* [Task instructions]
Output exactly the lines below, starting with the line that has "The development of this app" and going on through the line that has "-Communication/feedback", both included, and no other lines.

(Dataset excerpts)
──────────────────────────────
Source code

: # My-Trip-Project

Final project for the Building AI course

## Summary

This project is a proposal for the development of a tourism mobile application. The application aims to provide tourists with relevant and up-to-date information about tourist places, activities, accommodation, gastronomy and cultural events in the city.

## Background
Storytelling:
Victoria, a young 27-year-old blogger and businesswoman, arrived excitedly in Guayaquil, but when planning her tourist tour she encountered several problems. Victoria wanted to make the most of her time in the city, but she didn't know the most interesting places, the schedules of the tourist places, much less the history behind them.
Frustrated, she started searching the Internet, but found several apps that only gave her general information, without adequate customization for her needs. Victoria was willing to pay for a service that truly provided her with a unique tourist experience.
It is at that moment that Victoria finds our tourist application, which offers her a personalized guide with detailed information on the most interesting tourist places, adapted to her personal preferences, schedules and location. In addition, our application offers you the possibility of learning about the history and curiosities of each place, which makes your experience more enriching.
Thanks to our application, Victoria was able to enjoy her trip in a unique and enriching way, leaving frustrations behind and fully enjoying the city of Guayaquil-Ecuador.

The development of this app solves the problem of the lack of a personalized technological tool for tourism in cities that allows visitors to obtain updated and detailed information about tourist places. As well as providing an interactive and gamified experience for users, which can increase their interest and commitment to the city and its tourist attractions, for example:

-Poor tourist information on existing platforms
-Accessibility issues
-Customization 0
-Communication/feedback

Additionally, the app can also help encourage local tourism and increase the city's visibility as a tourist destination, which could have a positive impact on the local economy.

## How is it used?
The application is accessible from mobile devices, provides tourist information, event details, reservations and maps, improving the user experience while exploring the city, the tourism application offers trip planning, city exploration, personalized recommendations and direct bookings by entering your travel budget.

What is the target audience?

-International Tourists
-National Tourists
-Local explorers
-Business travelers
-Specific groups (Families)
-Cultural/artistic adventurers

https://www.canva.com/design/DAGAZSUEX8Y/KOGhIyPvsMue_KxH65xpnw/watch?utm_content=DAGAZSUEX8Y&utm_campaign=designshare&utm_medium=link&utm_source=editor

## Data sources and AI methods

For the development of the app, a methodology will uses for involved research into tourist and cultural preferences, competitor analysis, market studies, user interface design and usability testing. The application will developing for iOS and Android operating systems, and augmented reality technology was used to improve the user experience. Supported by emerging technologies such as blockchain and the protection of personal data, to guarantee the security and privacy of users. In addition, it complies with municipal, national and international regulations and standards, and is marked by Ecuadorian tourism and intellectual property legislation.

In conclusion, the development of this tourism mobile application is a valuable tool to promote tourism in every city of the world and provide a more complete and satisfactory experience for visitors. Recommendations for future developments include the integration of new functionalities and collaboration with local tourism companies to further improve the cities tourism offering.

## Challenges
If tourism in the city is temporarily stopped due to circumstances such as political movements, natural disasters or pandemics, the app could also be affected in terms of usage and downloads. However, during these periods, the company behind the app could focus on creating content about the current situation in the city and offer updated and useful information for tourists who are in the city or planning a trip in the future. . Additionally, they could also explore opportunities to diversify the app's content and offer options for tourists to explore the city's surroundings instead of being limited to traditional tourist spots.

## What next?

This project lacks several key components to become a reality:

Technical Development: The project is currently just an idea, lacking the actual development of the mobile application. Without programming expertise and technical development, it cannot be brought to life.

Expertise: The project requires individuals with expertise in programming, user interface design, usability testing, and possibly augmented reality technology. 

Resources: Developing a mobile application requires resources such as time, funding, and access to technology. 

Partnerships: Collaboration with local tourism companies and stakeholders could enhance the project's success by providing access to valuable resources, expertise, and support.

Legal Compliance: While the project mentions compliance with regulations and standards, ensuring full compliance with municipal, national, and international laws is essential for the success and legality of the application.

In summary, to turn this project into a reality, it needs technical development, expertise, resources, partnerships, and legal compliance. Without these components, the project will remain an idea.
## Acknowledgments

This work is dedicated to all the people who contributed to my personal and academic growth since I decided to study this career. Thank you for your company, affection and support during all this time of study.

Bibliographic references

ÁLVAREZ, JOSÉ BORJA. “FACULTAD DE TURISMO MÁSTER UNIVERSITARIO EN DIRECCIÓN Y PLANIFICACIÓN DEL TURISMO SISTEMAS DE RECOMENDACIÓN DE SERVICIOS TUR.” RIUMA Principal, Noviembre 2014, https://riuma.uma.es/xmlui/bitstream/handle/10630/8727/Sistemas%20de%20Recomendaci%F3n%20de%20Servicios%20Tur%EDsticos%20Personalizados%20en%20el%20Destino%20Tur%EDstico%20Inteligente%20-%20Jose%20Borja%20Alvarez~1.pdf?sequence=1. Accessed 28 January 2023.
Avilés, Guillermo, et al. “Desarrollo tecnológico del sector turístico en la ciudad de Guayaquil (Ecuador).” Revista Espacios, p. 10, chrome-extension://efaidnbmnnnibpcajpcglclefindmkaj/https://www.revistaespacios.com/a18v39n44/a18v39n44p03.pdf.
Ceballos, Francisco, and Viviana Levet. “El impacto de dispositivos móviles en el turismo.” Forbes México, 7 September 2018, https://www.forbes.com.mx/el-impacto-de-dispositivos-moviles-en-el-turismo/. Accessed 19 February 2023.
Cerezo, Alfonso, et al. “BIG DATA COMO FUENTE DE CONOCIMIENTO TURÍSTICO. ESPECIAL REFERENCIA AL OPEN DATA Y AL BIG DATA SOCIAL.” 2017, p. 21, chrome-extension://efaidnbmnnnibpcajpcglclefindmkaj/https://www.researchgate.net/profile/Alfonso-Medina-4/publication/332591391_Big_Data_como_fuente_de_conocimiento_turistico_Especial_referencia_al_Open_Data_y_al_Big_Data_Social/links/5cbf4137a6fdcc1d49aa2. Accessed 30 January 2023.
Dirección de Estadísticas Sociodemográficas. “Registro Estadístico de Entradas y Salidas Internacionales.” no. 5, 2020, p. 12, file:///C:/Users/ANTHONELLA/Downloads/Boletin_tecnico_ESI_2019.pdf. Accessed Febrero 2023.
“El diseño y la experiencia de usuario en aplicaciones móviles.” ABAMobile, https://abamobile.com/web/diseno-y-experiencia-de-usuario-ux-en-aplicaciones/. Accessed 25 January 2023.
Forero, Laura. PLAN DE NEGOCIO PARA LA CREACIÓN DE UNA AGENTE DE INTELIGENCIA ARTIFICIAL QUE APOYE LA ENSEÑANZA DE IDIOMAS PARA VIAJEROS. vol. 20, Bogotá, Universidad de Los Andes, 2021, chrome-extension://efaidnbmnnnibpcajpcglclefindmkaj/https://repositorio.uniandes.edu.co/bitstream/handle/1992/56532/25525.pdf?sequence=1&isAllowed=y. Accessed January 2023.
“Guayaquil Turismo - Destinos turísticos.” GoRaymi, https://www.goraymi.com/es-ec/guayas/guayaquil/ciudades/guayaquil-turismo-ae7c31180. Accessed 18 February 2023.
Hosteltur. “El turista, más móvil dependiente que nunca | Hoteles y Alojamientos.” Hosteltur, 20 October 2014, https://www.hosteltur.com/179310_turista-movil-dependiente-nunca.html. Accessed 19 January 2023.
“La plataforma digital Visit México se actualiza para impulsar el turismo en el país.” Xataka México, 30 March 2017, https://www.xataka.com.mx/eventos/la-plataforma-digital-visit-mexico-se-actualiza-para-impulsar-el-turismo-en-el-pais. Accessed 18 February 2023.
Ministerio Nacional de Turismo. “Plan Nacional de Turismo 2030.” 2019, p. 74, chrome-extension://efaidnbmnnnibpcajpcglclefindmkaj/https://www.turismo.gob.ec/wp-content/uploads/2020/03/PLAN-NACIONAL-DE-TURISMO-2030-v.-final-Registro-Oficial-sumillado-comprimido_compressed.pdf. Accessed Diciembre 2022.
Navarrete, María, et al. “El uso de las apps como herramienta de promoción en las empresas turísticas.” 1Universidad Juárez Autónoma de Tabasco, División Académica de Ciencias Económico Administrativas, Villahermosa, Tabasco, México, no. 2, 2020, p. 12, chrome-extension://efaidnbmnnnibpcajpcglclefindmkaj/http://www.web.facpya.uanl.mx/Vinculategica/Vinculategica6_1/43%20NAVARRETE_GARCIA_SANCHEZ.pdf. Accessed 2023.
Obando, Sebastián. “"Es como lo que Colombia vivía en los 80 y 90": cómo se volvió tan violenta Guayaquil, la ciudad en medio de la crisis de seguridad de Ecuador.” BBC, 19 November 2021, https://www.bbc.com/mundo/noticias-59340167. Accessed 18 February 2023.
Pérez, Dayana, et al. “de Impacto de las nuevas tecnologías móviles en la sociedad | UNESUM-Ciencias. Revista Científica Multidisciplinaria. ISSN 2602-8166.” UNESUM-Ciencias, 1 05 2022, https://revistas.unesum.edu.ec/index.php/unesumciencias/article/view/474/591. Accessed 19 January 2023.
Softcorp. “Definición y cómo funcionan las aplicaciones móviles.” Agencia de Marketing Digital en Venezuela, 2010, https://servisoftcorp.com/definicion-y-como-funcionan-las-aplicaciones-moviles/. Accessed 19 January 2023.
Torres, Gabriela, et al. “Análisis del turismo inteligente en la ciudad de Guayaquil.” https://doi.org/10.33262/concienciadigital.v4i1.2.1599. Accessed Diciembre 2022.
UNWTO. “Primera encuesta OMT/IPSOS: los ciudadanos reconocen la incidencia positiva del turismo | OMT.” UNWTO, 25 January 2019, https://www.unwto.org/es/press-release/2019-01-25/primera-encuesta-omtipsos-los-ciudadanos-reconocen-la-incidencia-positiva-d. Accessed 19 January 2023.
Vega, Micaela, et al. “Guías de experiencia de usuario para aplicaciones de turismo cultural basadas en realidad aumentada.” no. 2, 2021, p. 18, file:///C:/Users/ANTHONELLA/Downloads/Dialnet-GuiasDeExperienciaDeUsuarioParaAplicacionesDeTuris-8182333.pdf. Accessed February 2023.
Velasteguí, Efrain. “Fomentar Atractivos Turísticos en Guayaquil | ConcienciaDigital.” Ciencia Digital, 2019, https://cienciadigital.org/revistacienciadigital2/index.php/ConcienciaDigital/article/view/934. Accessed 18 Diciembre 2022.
──────────────────────────────
* [Solved problem]
The development of this app solves the problem of the lack of a personalized technological tool for tourism in cities that allows visitors to obtain updated and detailed information about tourist places. As well as providing an interactive and gamified experience for users, which can increase their interest and commitment to the city and its tourist attractions, for example:

-Poor tourist information on existing platforms
-Accessibility issues
-Customization 0
-Communication/feedback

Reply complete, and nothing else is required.